→ **Your task**
Report only the number of lines in this material that include the string "remote".

→ **The data**
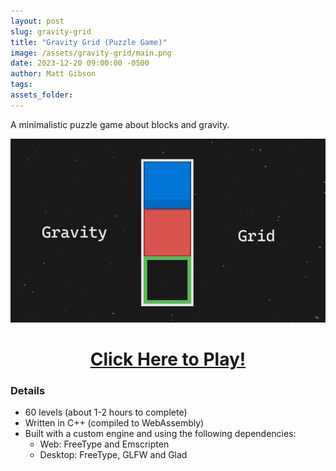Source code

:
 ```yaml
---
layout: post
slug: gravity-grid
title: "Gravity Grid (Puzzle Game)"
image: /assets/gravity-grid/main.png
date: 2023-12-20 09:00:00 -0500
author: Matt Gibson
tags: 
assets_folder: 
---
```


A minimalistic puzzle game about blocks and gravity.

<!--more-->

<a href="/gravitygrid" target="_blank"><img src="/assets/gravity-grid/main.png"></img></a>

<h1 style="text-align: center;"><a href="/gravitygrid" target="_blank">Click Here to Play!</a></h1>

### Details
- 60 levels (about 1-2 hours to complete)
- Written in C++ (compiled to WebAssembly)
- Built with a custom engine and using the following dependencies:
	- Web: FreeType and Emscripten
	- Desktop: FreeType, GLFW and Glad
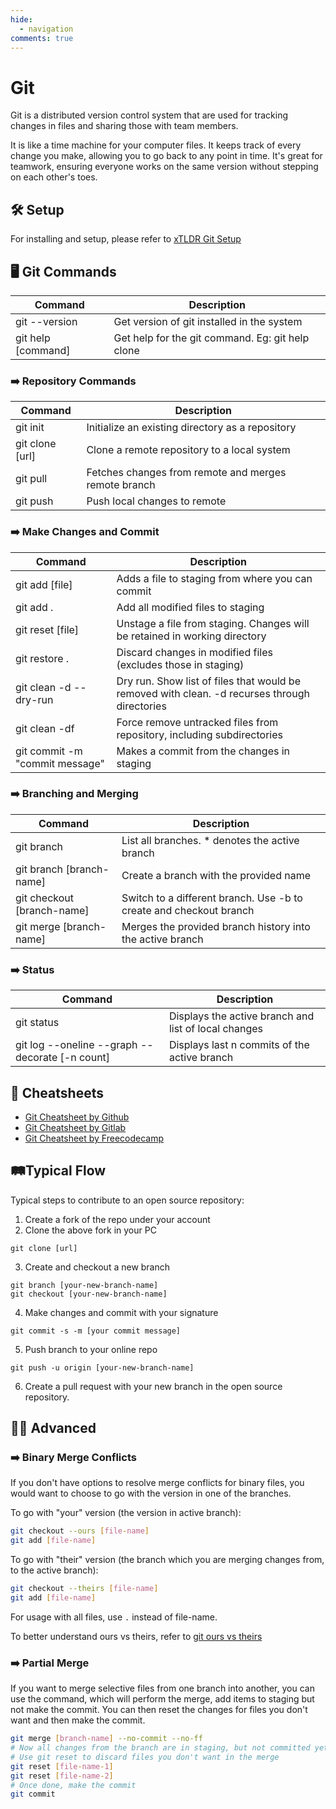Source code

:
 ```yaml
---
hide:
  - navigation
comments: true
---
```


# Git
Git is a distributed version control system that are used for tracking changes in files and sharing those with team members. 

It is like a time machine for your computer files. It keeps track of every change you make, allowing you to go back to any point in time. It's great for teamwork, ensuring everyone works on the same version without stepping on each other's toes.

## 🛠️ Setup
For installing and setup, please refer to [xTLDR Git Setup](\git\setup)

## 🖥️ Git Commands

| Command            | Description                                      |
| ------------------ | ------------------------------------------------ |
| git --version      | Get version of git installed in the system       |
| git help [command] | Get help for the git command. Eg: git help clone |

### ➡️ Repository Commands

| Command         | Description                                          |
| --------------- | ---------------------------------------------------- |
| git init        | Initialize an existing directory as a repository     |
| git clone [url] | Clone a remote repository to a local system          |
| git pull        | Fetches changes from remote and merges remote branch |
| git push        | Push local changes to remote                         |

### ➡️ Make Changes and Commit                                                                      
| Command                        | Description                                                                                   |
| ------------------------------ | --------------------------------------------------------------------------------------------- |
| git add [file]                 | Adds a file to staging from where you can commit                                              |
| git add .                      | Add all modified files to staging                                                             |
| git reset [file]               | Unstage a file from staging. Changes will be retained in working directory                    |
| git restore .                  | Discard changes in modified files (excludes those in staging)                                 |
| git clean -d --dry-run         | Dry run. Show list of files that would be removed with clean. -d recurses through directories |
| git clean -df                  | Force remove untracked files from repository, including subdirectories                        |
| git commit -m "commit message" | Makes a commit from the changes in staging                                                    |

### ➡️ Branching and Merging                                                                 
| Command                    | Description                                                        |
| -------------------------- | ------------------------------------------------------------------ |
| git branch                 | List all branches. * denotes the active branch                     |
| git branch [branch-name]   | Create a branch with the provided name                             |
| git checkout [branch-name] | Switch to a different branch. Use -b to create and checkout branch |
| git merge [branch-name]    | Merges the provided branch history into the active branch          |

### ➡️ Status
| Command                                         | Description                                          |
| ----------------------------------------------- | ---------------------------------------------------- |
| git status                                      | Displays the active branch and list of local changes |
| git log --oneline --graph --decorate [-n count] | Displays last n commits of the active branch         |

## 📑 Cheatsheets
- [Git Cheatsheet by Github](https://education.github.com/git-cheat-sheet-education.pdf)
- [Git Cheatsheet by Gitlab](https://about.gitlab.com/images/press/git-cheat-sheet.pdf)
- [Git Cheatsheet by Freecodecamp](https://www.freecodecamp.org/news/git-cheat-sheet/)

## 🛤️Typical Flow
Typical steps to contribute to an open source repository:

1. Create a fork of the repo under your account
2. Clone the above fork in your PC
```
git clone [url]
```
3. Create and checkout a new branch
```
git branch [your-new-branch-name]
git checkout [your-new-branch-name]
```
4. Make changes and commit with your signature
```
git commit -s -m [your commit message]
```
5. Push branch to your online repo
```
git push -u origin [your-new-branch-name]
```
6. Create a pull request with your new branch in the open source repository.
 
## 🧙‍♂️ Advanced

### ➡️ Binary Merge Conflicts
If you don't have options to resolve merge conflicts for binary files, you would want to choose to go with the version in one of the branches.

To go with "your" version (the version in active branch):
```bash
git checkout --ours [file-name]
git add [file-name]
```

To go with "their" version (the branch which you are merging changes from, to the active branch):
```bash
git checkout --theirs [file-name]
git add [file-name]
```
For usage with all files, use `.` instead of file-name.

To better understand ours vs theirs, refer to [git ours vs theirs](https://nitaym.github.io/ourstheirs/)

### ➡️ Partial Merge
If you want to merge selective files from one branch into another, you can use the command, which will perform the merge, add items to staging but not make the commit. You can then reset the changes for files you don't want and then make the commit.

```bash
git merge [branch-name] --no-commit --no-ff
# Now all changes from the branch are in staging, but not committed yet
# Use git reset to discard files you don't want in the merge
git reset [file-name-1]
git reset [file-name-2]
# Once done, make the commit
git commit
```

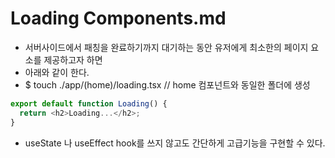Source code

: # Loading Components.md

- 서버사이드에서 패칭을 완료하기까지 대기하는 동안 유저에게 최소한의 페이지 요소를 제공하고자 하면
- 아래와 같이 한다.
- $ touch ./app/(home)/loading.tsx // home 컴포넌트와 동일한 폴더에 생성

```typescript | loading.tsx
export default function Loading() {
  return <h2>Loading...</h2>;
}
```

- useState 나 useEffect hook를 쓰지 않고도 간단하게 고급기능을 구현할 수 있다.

→ **Answer to this exercise**
3